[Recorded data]
=======

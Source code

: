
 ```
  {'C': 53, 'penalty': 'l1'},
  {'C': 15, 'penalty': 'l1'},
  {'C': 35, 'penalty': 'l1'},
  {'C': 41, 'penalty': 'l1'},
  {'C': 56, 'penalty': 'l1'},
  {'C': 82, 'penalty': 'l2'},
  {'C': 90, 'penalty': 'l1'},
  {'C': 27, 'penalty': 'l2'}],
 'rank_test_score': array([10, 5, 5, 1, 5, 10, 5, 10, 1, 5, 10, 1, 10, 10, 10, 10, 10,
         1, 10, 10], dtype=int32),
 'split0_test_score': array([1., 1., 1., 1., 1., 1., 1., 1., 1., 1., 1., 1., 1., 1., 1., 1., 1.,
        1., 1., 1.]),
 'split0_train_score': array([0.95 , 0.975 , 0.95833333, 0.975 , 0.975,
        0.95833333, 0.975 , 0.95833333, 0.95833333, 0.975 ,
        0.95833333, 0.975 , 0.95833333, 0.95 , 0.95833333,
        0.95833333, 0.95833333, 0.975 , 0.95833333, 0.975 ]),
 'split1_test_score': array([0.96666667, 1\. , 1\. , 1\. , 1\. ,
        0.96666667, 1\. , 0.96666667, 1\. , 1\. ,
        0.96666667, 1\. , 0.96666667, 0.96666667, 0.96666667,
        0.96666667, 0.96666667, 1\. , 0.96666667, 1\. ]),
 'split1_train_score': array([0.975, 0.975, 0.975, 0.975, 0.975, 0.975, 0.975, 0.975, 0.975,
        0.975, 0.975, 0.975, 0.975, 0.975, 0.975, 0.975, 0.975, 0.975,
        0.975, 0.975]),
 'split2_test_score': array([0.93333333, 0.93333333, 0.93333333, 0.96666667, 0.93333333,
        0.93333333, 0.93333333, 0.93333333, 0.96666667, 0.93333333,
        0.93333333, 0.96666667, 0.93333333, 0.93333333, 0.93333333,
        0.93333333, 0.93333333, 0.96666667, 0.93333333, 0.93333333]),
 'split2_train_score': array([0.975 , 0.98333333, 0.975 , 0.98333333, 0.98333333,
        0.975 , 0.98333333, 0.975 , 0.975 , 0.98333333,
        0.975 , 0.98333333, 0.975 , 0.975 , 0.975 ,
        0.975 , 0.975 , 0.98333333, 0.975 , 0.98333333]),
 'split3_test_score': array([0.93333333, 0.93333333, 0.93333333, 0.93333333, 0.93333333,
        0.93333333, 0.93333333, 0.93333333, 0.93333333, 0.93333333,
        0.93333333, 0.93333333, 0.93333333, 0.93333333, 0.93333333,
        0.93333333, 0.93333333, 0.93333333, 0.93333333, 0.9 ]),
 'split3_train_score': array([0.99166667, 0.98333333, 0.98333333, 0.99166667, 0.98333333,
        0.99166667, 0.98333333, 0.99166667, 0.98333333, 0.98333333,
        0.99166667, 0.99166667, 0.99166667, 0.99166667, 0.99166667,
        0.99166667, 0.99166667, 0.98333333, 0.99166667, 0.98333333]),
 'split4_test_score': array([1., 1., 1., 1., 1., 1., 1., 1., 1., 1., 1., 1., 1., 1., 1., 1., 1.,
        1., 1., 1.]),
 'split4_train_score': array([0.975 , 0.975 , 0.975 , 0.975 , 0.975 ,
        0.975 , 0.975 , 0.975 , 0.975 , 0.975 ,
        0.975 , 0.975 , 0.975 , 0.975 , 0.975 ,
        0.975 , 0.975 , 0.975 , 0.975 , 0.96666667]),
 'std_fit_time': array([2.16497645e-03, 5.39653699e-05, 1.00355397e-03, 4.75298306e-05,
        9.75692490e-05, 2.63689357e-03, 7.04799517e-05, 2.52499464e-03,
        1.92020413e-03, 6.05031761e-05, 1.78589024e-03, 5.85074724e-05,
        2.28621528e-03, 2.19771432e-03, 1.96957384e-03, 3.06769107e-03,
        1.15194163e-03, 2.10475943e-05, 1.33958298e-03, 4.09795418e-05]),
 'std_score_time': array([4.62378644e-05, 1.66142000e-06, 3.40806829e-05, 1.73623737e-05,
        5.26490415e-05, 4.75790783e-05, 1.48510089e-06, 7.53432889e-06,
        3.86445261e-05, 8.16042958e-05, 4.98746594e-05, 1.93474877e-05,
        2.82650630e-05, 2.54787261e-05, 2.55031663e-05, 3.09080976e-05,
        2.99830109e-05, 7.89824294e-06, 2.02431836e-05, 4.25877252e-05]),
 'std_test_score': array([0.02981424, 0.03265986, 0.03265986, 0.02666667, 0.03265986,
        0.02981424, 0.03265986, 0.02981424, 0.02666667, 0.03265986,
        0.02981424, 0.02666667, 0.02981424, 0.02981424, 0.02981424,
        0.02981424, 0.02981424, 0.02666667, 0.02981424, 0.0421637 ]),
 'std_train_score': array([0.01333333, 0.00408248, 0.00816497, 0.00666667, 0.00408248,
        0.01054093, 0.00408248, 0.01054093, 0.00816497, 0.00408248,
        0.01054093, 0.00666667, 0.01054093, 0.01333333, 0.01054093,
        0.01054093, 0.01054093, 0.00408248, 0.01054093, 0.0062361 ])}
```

=======

§ DIRECTIONS
Among the lines above, return each one holding the string "penalty".

§ ANSWER AREA
  {'C': 53, 'penalty': 'l1'},
  {'C': 15, 'penalty': 'l1'},
  {'C': 35, 'penalty': 'l1'},
  {'C': 41, 'penalty': 'l1'},
  {'C': 56, 'penalty': 'l1'},
  {'C': 82, 'penalty': 'l2'},
  {'C': 90, 'penalty': 'l1'},
  {'C': 27, 'penalty': 'l2'}],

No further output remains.